Why this is coming infeasible or inaccurate.


(Radhika Gour) #10

Dear Sir,

My problem is:
\max \bf\frac{G^T P}{\sigma^2+F^T P}\
\text{subject to:}\
P\geq0\
P\leq P_{max}\
MP\geq \text{K}
here K is a constant number.

This is a quasi convex problem. I am trying to solve its feasibility problem:

\text{find} ~~\bf{P}\\
\text{subject to:}\\
\bf{\frac{G^T P}{\sigma^2+F^T P}}\geq t\\
P\geq0\\
P\leq P_{max}\\
MP\geq \text{K}

My code is:
clc;
clear all;
noise= 10^(((-114) - 30) / 10);
M_LL = 0;
M_UL = 2;
bisec_tol = 1.1;
G=[0 0 0 0
1.20638605033155e-07 0 0 0
0 4.15010746186938e-07 0 0
0 0 6.55662618750864e-08 0
0 0 0 2.54476861575830e-07];
F=[4.13370992652955e-08 1.25251075924258e-13 1.48202098643660e-12 3.07959049028092e-13
0 2.55482980832181e-12 1.25939678651084e-13 3.70693962345198e-12
3.62413277836849e-12 0 5.24777120352613e-14 2.45414843801150e-13
1.62897891862040e-13 3.45987323425213e-12 0  8.96360357556147e-12
3.90330532274798e-13 1.12985845497790e-12 1.68140868778941e-13 0];
PMax=[0.39811;0.12589;0.12589;0.12589;0.12589];
M=[1.0000   -0.6346   -0.0147   -0.0122   -0.0034];
while (M_UL - M_LL >= bisec_tol)
    t = round((M_UL+M_LL)./2);
 cvx_begin   
  cvx_solver SeDuMi
  variable P(5,1)
  subject to
  (sum((G.'*P)./(noise+F.'*P))) >= t
  P>0;
 P<= PMax;
 M*P>=3.5306e+11;
  cvx_end
 if (strcmp(cvx_status,'Solved'))
        M_UL = t;
    else
        M_LL = t;
    end
end

Output is:
Error using .* (line 173)
Disciplined convex programming error:
Cannot perform the operation: {real affine} ./ {real affine}
Please tell me what is wrong in this.


(Mark L. Stone) #11

(sum((G.'*P)./(noise+F.'*P))) >= t

As the error message says, you are dividing an affine function of the CVX variable P by an affine function of P. That of course is not allowed by CVX.


(Radhika Gour) #12

\frac{G^T P}{\sigma^2+F^T P}
This function is exactly similar to the function mentioned in equation 4.32 of section 4.3.2 of the book entitled “convex optimization” by Boyd.
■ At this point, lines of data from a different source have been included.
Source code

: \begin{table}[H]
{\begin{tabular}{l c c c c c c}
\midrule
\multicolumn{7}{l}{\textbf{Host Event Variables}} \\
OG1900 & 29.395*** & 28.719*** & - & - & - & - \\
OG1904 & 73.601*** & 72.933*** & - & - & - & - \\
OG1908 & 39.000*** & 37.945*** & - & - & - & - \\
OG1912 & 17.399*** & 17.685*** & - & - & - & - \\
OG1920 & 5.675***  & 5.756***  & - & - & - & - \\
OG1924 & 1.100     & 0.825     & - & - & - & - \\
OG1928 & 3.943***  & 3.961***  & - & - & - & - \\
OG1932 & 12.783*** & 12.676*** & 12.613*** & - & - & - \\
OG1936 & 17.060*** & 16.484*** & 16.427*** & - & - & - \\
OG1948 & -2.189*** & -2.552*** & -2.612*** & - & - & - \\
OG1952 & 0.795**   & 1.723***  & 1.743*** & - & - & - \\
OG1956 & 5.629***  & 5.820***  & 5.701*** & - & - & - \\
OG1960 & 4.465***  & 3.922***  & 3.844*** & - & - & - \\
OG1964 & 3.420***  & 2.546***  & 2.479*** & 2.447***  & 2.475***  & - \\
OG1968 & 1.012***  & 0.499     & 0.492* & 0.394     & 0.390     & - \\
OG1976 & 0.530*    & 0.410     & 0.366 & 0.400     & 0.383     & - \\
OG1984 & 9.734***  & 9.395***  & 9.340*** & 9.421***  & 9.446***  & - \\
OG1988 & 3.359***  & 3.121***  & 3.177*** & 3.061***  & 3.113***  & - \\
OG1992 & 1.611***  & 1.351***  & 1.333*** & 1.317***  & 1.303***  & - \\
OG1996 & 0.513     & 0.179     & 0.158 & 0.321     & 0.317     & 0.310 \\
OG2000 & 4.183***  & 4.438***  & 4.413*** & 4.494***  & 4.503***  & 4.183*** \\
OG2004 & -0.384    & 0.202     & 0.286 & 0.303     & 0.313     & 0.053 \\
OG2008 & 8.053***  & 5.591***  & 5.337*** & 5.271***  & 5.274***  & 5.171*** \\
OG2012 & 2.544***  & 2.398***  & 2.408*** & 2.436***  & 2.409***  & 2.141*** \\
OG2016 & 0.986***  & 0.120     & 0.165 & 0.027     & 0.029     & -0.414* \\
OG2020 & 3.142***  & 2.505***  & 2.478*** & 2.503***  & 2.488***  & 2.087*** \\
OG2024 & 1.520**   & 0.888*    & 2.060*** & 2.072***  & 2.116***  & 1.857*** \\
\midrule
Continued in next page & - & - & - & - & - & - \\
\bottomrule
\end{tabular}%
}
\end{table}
The only difference being is that in my equation I have put_d=0. and this section also tells that the objective function is quasi-convex, so it must be solved by bisection method provided in the section 4.2.5 equation 4.26 and algorithm 4.1. Then why CVX is not allowing to solve this. Doesn’t objective function in equation 4.32 of section 4.3.2 is a division of affine function by affine function"? I am a bit confused. Please sort out my problem.


(Mark L. Stone) #13

You can’t enter equation 4.32 directly into CVX. You need to reformulate. Please re-read the book.